Дед ни разу не дал повода, когда у меня явилось бы хоть какое желание поддержать его в курении. Он курил и хорошо отдавал отчёт в том, что это всецело его стариковское дело, а я просто малец, к чему тут вообще хоть какие намёки. В этой отстранённости была масса обаяния. Деда я воспринимал со вершенно правильным человеком, таким, что у него всё по справедливости и всё возможно и достижимо в окружавшем его. От меня, видимо, требовалось не меньше, и хотя рассуждать мне об этом было ещё рано, всё же я не мог не осознавать, как велико во мне чувство благодарности к соседу, ставшему для меня столь нужным и щедрым.

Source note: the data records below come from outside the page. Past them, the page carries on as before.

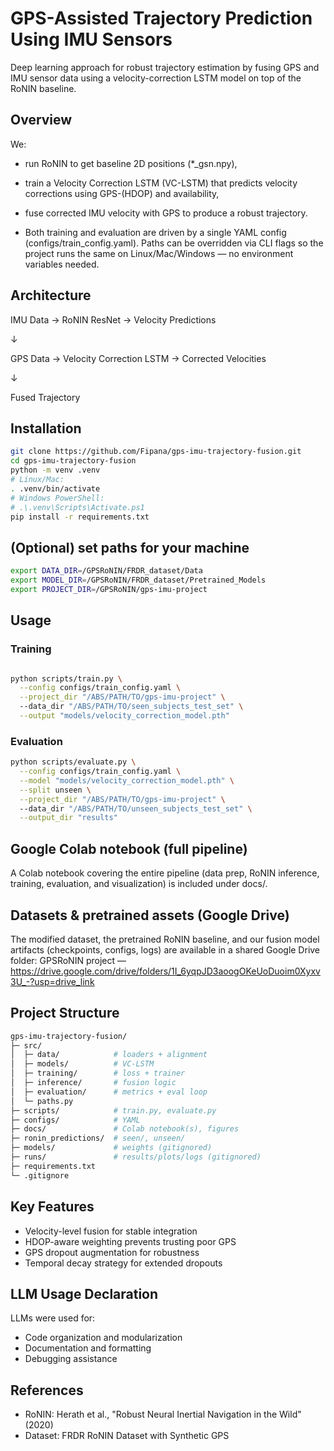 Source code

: # GPS-Assisted Trajectory Prediction Using IMU Sensors


Deep learning approach for robust trajectory estimation by fusing GPS and IMU sensor data using a velocity-correction LSTM model on top of the RoNIN baseline.

## Overview

We:

- run RoNIN to get baseline 2D positions (*_gsn.npy),

- train a Velocity Correction LSTM (VC-LSTM) that predicts velocity corrections using GPS-(HDOP) and availability,

- fuse corrected IMU velocity with GPS to produce a robust trajectory.

- Both training and evaluation are driven by a single YAML config (configs/train_config.yaml). Paths can be overridden via CLI flags so the project runs the same on Linux/Mac/Windows — no environment variables needed.

## Architecture
IMU Data → RoNIN ResNet → Velocity Predictions

↓

GPS Data → Velocity Correction LSTM → Corrected Velocities

↓

Fused Trajectory 


## Installation
```bash
git clone https://github.com/Fipana/gps-imu-trajectory-fusion.git
cd gps-imu-trajectory-fusion
python -m venv .venv
# Linux/Mac:
. .venv/bin/activate
# Windows PowerShell:
# .\.venv\Scripts\Activate.ps1
pip install -r requirements.txt

```

## (Optional) set paths for your machine
```bash
export DATA_DIR=/GPSRoNIN/FRDR_dataset/Data
export MODEL_DIR=/GPSRoNIN/FRDR_dataset/Pretrained_Models
export PROJECT_DIR=/GPSRoNIN/gps-imu-project

```

## Usage

### Training
```bash

python scripts/train.py \
  --config configs/train_config.yaml \
  --project_dir "/ABS/PATH/TO/gps-imu-project" \   
  --data_dir "/ABS/PATH/TO/seen_subjects_test_set" \
  --output "models/velocity_correction_model.pth"
```

### Evaluation
```bash
python scripts/evaluate.py \
  --config configs/train_config.yaml \
  --model "models/velocity_correction_model.pth" \
  --split unseen \
  --project_dir "/ABS/PATH/TO/gps-imu-project" \   
  --data_dir "/ABS/PATH/TO/unseen_subjects_test_set" \
  --output_dir "results"

```
## Google Colab notebook (full pipeline)

A Colab notebook covering the entire pipeline (data prep, RoNIN inference, training, evaluation, and visualization) is included under docs/.


## Datasets & pretrained assets (Google Drive)

The modified dataset, the pretrained RoNIN baseline, and our fusion model artifacts (checkpoints, configs, logs) are available in a shared Google Drive folder:
GPSRoNIN project — https://drive.google.com/drive/folders/1I_6yqpJD3aoogOKeUoDuoim0Xyxv3U_-?usp=drive_link

## Project Structure
```bash
gps-imu-trajectory-fusion/
├─ src/
│  ├─ data/            # loaders + alignment
│  ├─ models/          # VC-LSTM
│  ├─ training/        # loss + trainer
│  ├─ inference/       # fusion logic
│  ├─ evaluation/      # metrics + eval loop
│  └─ paths.py
├─ scripts/            # train.py, evaluate.py
├─ configs/            # YAML 
├─ docs/               # Colab notebook(s), figures
├─ ronin_predictions/  # seen/, unseen/ 
├─ models/             # weights (gitignored)
├─ runs/               # results/plots/logs (gitignored)
├─ requirements.txt
└─ .gitignore


```

## Key Features

- Velocity-level fusion for stable integration
- HDOP-aware weighting prevents trusting poor GPS
- GPS dropout augmentation for robustness
- Temporal decay strategy for extended dropouts

## LLM Usage Declaration
LLMs were used for:

- Code organization and modularization
- Documentation and formatting
- Debugging assistance

## References

- RoNIN: Herath et al., "Robust Neural Inertial Navigation in the Wild" (2020)
- Dataset: FRDR RoNIN Dataset with Synthetic GPS
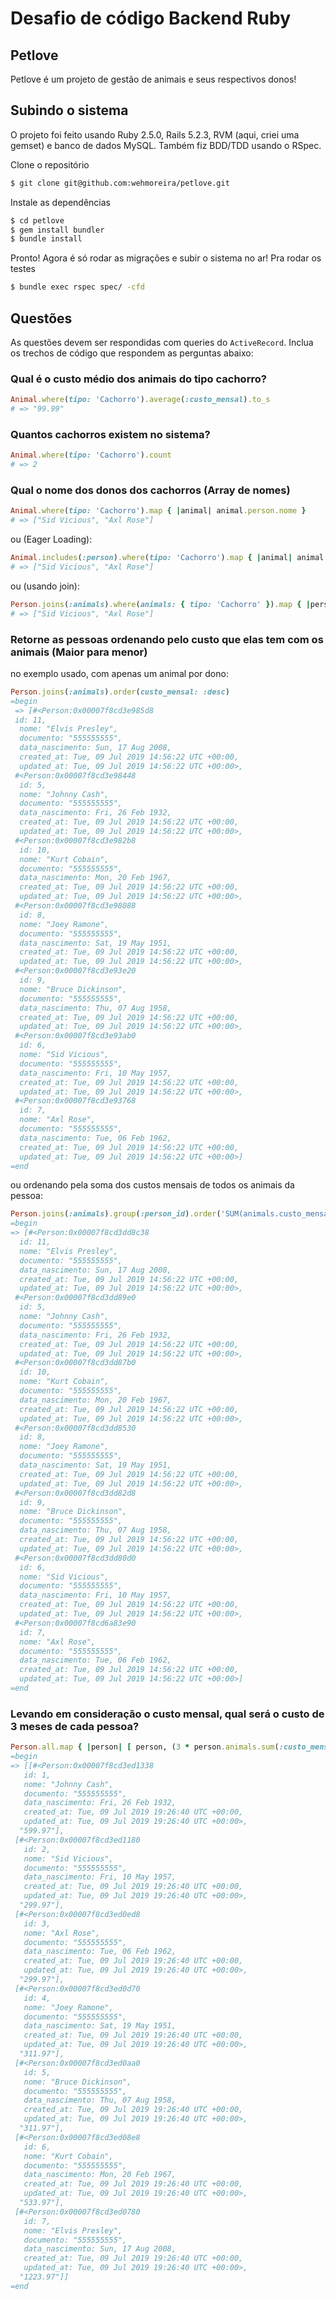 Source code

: # Desafio de código Backend Ruby

## Petlove

Petlove é um projeto de gestão de animais e seus respectivos donos!

## Subindo o sistema

O projeto foi feito usando Ruby 2.5.0, Rails 5.2.3, RVM (aqui, criei uma gemset) e banco de dados MySQL.
Também fiz BDD/TDD usando o RSpec.

Clone o repositório

```sh
$ git clone git@github.com:wehmoreira/petlove.git
```

Instale as dependências

```sh
$ cd petlove
$ gem install bundler
$ bundle install
```

Pronto! Agora é só rodar as migrações e subir o sistema no ar!
Pra rodar os testes

```sh
$ bundle exec rspec spec/ -cfd
```

## Questões

As questões devem ser respondidas com queries do `ActiveRecord`.
Inclua os trechos de código que respondem as perguntas abaixo:

### Qual é o custo médio dos animais do tipo cachorro?

```ruby
Animal.where(tipo: 'Cachorro').average(:custo_mensal).to_s
# => "99.99"
```

### Quantos cachorros existem no sistema?

```ruby
Animal.where(tipo: 'Cachorro').count
# => 2
```

### Qual o nome dos donos dos cachorros (Array de nomes)

```ruby
Animal.where(tipo: 'Cachorro').map { |animal| animal.person.nome }
# => ["Sid Vicious", "Axl Rose"]
```
ou (Eager Loading):

```ruby
Animal.includes(:person).where(tipo: 'Cachorro').map { |animal| animal.person.nome }
# => ["Sid Vicious", "Axl Rose"]
```

ou (usando join):

```ruby
Person.joins(:animals).where(animals: { tipo: 'Cachorro' }).map { |person| person.nome }
# => ["Sid Vicious", "Axl Rose"]
```

### Retorne as pessoas ordenando pelo custo que elas tem com os animais (Maior para menor)

no exemplo usado, com apenas um animal por dono:
```ruby
Person.joins(:animals).order(custo_mensal: :desc)
=begin
 => [#<Person:0x00007f8cd3e985d8
 id: 11,
  nome: "Elvis Presley",
  documento: "555555555",
  data_nascimento: Sun, 17 Aug 2008,
  created_at: Tue, 09 Jul 2019 14:56:22 UTC +00:00,
  updated_at: Tue, 09 Jul 2019 14:56:22 UTC +00:00>,
 #<Person:0x00007f8cd3e98448
  id: 5,
  nome: "Johnny Cash",
  documento: "555555555",
  data_nascimento: Fri, 26 Feb 1932,
  created_at: Tue, 09 Jul 2019 14:56:22 UTC +00:00,
  updated_at: Tue, 09 Jul 2019 14:56:22 UTC +00:00>,
 #<Person:0x00007f8cd3e982b8
  id: 10,
  nome: "Kurt Cobain",
  documento: "555555555",
  data_nascimento: Mon, 20 Feb 1967,
  created_at: Tue, 09 Jul 2019 14:56:22 UTC +00:00,
  updated_at: Tue, 09 Jul 2019 14:56:22 UTC +00:00>,
 #<Person:0x00007f8cd3e98088
  id: 8,
  nome: "Joey Ramone",
  documento: "555555555",
  data_nascimento: Sat, 19 May 1951,
  created_at: Tue, 09 Jul 2019 14:56:22 UTC +00:00,
  updated_at: Tue, 09 Jul 2019 14:56:22 UTC +00:00>,
 #<Person:0x00007f8cd3e93e20
  id: 9,
  nome: "Bruce Dickinson",
  documento: "555555555",
  data_nascimento: Thu, 07 Aug 1958,
  created_at: Tue, 09 Jul 2019 14:56:22 UTC +00:00,
  updated_at: Tue, 09 Jul 2019 14:56:22 UTC +00:00>,
 #<Person:0x00007f8cd3e93ab0
  id: 6,
  nome: "Sid Vicious",
  documento: "555555555",
  data_nascimento: Fri, 10 May 1957,
  created_at: Tue, 09 Jul 2019 14:56:22 UTC +00:00,
  updated_at: Tue, 09 Jul 2019 14:56:22 UTC +00:00>,
 #<Person:0x00007f8cd3e93768
  id: 7,
  nome: "Axl Rose",
  documento: "555555555",
  data_nascimento: Tue, 06 Feb 1962,
  created_at: Tue, 09 Jul 2019 14:56:22 UTC +00:00,
  updated_at: Tue, 09 Jul 2019 14:56:22 UTC +00:00>]
=end
```
ou ordenando pela soma dos custos mensais de todos os animais da pessoa:

```ruby
Person.joins(:animals).group(:person_id).order('SUM(animals.custo_mensal) DESC')
=begin
=> [#<Person:0x00007f8cd3dd8c38
  id: 11,
  nome: "Elvis Presley",
  documento: "555555555",
  data_nascimento: Sun, 17 Aug 2008,
  created_at: Tue, 09 Jul 2019 14:56:22 UTC +00:00,
  updated_at: Tue, 09 Jul 2019 14:56:22 UTC +00:00>,
 #<Person:0x00007f8cd3dd89e0
  id: 5,
  nome: "Johnny Cash",
  documento: "555555555",
  data_nascimento: Fri, 26 Feb 1932,
  created_at: Tue, 09 Jul 2019 14:56:22 UTC +00:00,
  updated_at: Tue, 09 Jul 2019 14:56:22 UTC +00:00>,
 #<Person:0x00007f8cd3dd87b0
  id: 10,
  nome: "Kurt Cobain",
  documento: "555555555",
  data_nascimento: Mon, 20 Feb 1967,
  created_at: Tue, 09 Jul 2019 14:56:22 UTC +00:00,
  updated_at: Tue, 09 Jul 2019 14:56:22 UTC +00:00>,
 #<Person:0x00007f8cd3dd8530
  id: 8,
  nome: "Joey Ramone",
  documento: "555555555",
  data_nascimento: Sat, 19 May 1951,
  created_at: Tue, 09 Jul 2019 14:56:22 UTC +00:00,
  updated_at: Tue, 09 Jul 2019 14:56:22 UTC +00:00>,
 #<Person:0x00007f8cd3dd82d8
  id: 9,
  nome: "Bruce Dickinson",
  documento: "555555555",
  data_nascimento: Thu, 07 Aug 1958,
  created_at: Tue, 09 Jul 2019 14:56:22 UTC +00:00,
  updated_at: Tue, 09 Jul 2019 14:56:22 UTC +00:00>,
 #<Person:0x00007f8cd3dd80d0
  id: 6,
  nome: "Sid Vicious",
  documento: "555555555",
  data_nascimento: Fri, 10 May 1957,
  created_at: Tue, 09 Jul 2019 14:56:22 UTC +00:00,
  updated_at: Tue, 09 Jul 2019 14:56:22 UTC +00:00>,
 #<Person:0x00007f8cd6a83e90
  id: 7,
  nome: "Axl Rose",
  documento: "555555555",
  data_nascimento: Tue, 06 Feb 1962,
  created_at: Tue, 09 Jul 2019 14:56:22 UTC +00:00,
  updated_at: Tue, 09 Jul 2019 14:56:22 UTC +00:00>]
=end
```

### Levando em consideração o custo mensal, qual será o custo de 3 meses de cada pessoa?

```ruby
Person.all.map { |person| [ person, (3 * person.animals.sum(:custo_mensal)).to_s ] }
=begin
=> [[#<Person:0x00007f8cd3ed1338
   id: 1,
   nome: "Johnny Cash",
   documento: "555555555",
   data_nascimento: Fri, 26 Feb 1932,
   created_at: Tue, 09 Jul 2019 19:26:40 UTC +00:00,
   updated_at: Tue, 09 Jul 2019 19:26:40 UTC +00:00>,
  "599.97"],
 [#<Person:0x00007f8cd3ed1180
   id: 2,
   nome: "Sid Vicious",
   documento: "555555555",
   data_nascimento: Fri, 10 May 1957,
   created_at: Tue, 09 Jul 2019 19:26:40 UTC +00:00,
   updated_at: Tue, 09 Jul 2019 19:26:40 UTC +00:00>,
  "299.97"],
 [#<Person:0x00007f8cd3ed0ed8
   id: 3,
   nome: "Axl Rose",
   documento: "555555555",
   data_nascimento: Tue, 06 Feb 1962,
   created_at: Tue, 09 Jul 2019 19:26:40 UTC +00:00,
   updated_at: Tue, 09 Jul 2019 19:26:40 UTC +00:00>,
  "299.97"],
 [#<Person:0x00007f8cd3ed0d70
   id: 4,
   nome: "Joey Ramone",
   documento: "555555555",
   data_nascimento: Sat, 19 May 1951,
   created_at: Tue, 09 Jul 2019 19:26:40 UTC +00:00,
   updated_at: Tue, 09 Jul 2019 19:26:40 UTC +00:00>,
  "311.97"],
 [#<Person:0x00007f8cd3ed0aa0
   id: 5,
   nome: "Bruce Dickinson",
   documento: "555555555",
   data_nascimento: Thu, 07 Aug 1958,
   created_at: Tue, 09 Jul 2019 19:26:40 UTC +00:00,
   updated_at: Tue, 09 Jul 2019 19:26:40 UTC +00:00>,
  "311.97"],
 [#<Person:0x00007f8cd3ed08e8
   id: 6,
   nome: "Kurt Cobain",
   documento: "555555555",
   data_nascimento: Mon, 20 Feb 1967,
   created_at: Tue, 09 Jul 2019 19:26:40 UTC +00:00,
   updated_at: Tue, 09 Jul 2019 19:26:40 UTC +00:00>,
  "533.97"],
 [#<Person:0x00007f8cd3ed0780
   id: 7,
   nome: "Elvis Presley",
   documento: "555555555",
   data_nascimento: Sun, 17 Aug 2008,
   created_at: Tue, 09 Jul 2019 19:26:40 UTC +00:00,
   updated_at: Tue, 09 Jul 2019 19:26:40 UTC +00:00>,
  "1223.97"]]
=end
```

Такими же содержательными были у меня встречи с инвалидом конюхом. Я заходил в конюшню помочь в подносе лошадям корма и в замене соломистого подстила, притрагивался к добродушным мордам узнававших меня коней, с упоением вдыхал стойловые запахи, иногда отводил рабочую лошадь к месту посреди хозяйственной усадьбы, где недоуздком привязывал к поперечной жердине на опорах. Отсюда лошадь уводили на работы те, кому выпадал на это наряд. Покончив с делами или прерывая их, мы с конюхом усаживались у ворот конюшни рядом на приставленной к стене дощатой, затёртой от времени скамье, и тут продолжалась для меня та же прекрасная музыка недостающего мужского общения. Оно было слепком с того, каким помнилось в предыдущем, при моих посещениях соседского деда. Курил смотритель конюшни тяжело, поскольку страдал от болезней и уже умирал, но – в той же степени отстранённо. Нисколько не казалось мне, что он уходил при этом в себя. Наоборот, было ощущение, что вот сейчас, в этот момент, я вижу его как бы насквозь и знаю о нём всё. И столь же велика была моя благодарность к нему за это неторопливое тихое молчание, за ласковые тёплые редкие прикосновения огрубелой ладонью к моим волосёнкам на голове и к моим худеньким плечикам.